In the United States, the agreement is blamed for job loss, for adding downward pressure on wages, particularly in manufacturing, and for contributing to a large U.S. trade deficit. In Canada, critics point to job losses, the declining competitiveness of the manufacturing sector, and the constraints NAFTA has put on Canada to deploy adequate policies for public welfare. In Mexico, NAFTA is blamed for creating few new jobs while decimating many existing sources of livelihood, particularly in agriculture. In all three countries, citizen groups and government officials decry the capability granted foreign investors to sue governments if legislation negatively affects their profits, or expected profits.
The demands for changes in NAFTA, made by the civil societies of each of these three countries, go well beyond the May 2007 concessions that the newly elected Democratic majority in the U.S. Congress won from the Bush administration. These concessions include reforms in labor, environmental, and intellectual property provisions for future trade agreements, which were incorporated into the pending agreements with Peru, Panama, and Colombia. As of this writing only the first has been approved, while serious criticisms on human rights and financial issues continue to hold up the other two.

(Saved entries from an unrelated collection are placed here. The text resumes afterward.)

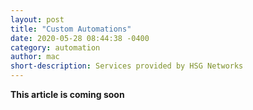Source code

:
 ```yaml
---
layout: post
title: "Custom Automations"
date: 2020-05-28 08:44:38 -0400
category: automation
author: mac
short-description: Services provided by HSG Networks
---
```


**This article is coming soon**


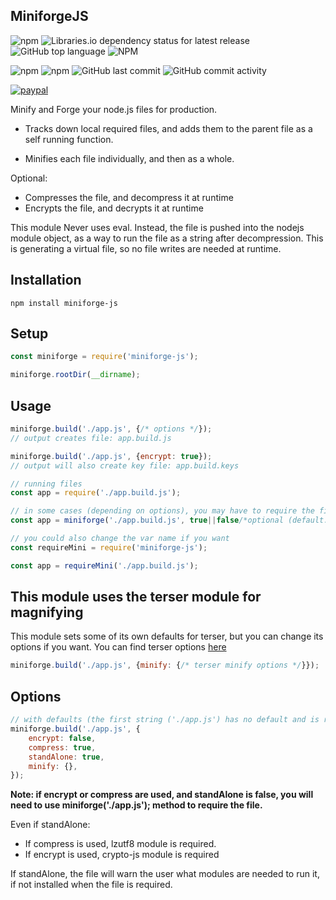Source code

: ## MiniforgeJS

![npm](https://img.shields.io/npm/v/miniforge-js)
![Libraries.io dependency status for latest release](https://img.shields.io/librariesio/release/npm/miniforge-js)
![GitHub top language](https://img.shields.io/github/languages/top/aspiesoft/miniforge-js)
![NPM](https://img.shields.io/npm/l/miniforge-js)

![npm](https://img.shields.io/npm/dw/miniforge-js)
![npm](https://img.shields.io/npm/dm/miniforge-js)
![GitHub last commit](https://img.shields.io/github/last-commit/aspiesoft/miniforge-js)
![GitHub commit activity](https://img.shields.io/github/commit-activity/m/aspiesoft/miniforge-js)

[![paypal](https://img.shields.io/badge/buy%20me%20a%20coffee-paypal-blue)](http://buymeacoffee.aspiesoft.com/)

Minify and Forge your node.js files for production.

 - Tracks down local required files, and adds them to the parent file as a self running function.

 - Minifies each file individually, and then as a whole.

Optional:
 - Compresses the file, and decompress it at runtime
 - Encrypts the file, and decrypts it at runtime

This module Never uses eval.
Instead, the file is pushed into the nodejs module object, as a way to run the file as a string after decompression.
This is generating a virtual file, so no file writes are needed at runtime.

## Installation

```shell script
npm install miniforge-js
```

## Setup

```js
const miniforge = require('miniforge-js');

miniforge.rootDir(__dirname);
```

## Usage

```js
miniforge.build('./app.js', {/* options */});
// output creates file: app.build.js

miniforge.build('./app.js', {encrypt: true});
// output will also create key file: app.build.keys

// running files
const app = require('./app.build.js');

// in some cases (depending on options), you may have to require the file with this module
const app = miniforge('./app.build.js', true||false/*optional (default: false) (if true, will avoid throwing errors on fail*/);

// you could also change the var name if you want
const requireMini = require('miniforge-js');

const app = requireMini('./app.build.js');
```

## This module uses the terser module for magnifying

This module sets some of its own defaults for terser, but you can change its options if you want.
You can find terser options [here](https://www.npmjs.com/package/terser#api-reference)

```js
miniforge.build('./app.js', {minify: {/* terser minify options */}});
```

## Options

```js
// with defaults (the first string ('./app.js') has no default and is required)
miniforge.build('./app.js', {
    encrypt: false,
    compress: true,
    standAlone: true,
    minify: {},
});
```

**Note: if encrypt or compress are used, and standAlone is false, you will need to use miniforge('./app.js'); method to require the file.**

Even if standAlone:
 - If compress is used, lzutf8 module is required.
 - If encrypt is used, crypto-js module is required

If standAlone, the file will warn the user what modules are needed to run it, if not installed when the file is required.
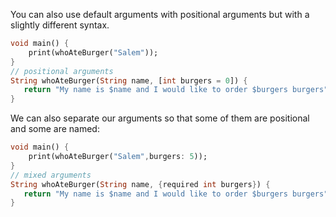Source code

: You can also use default arguments with positional arguments but with a slightly different syntax.

```dart
void main() {
    print(whoAteBurger("Salem"));
}
// positional arguments
String whoAteBurger(String name, [int burgers = 0]) {
   return "My name is $name and I would like to order $burgers burgers";
}
```

We can also separate our arguments so that some of them are positional and some are named:

```dart
void main() {
    print(whoAteBurger("Salem",burgers: 5));
}
// mixed arguments
String whoAteBurger(String name, {required int burgers}) {
   return "My name is $name and I would like to order $burgers burgers";
}
```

Reformers in the U.S. Congress introduced the “Trade Reform, Accountability, Development, and Employment Act” (TRADE Act) of 2009 in the summer of 2009. With more than100 co-sponsors from both chambers, the TRADE Act calls for a review of existing trade pacts, including NAFTA. The act also sets forth instruments to be included in the template for future agreements.
President Barack Obama has yet to demand renegotiation of NAFTA, but he has reiterated the need to rethink NAFTA and to change the template for U.S. trade agreements. To contribute to the review process—and the broader discussion of NAFTA as the prevailing template for trade agreements—Boston University’s Frederick Pardee Center for the Study of the Longer-Range Future convened a Task Force on Trade Policy in North America. Chaired by Kevin P. Gallagher, Enrique Dussel Peters, and Timothy A. Wise, the task force brought together academic experts from the three NAFTA countries to identify the areas that are in need of reform under NAFTA and to put forth concrete proposals for such reform. 3
Task force members drafted a report titled The Future of North American Trade Policy: Lessons from NAFTA, which provides detailed proposals for reforming NAFTA and future trade agreements in eight areas: services, manufacturing, agriculture, investment, intellectual property, environment, labor, and migration.
Proposals for Reform
Following are brief summaries of the more detailed reform proposals presented in the task force report.
While each chapter is the responsibility of the member who wrote it, task force members shared three broad conclusions:
NAFTA and the other trade agreements based on the NAFTA template need deep reform. These changes must go beyond the important but limited reforms outlined in the May 10 bipartisan agreement. For NAFTA to promote prosperity and sustainable economic development, the agreement must be re-opened, and other current or pending trade agreements must also be revised.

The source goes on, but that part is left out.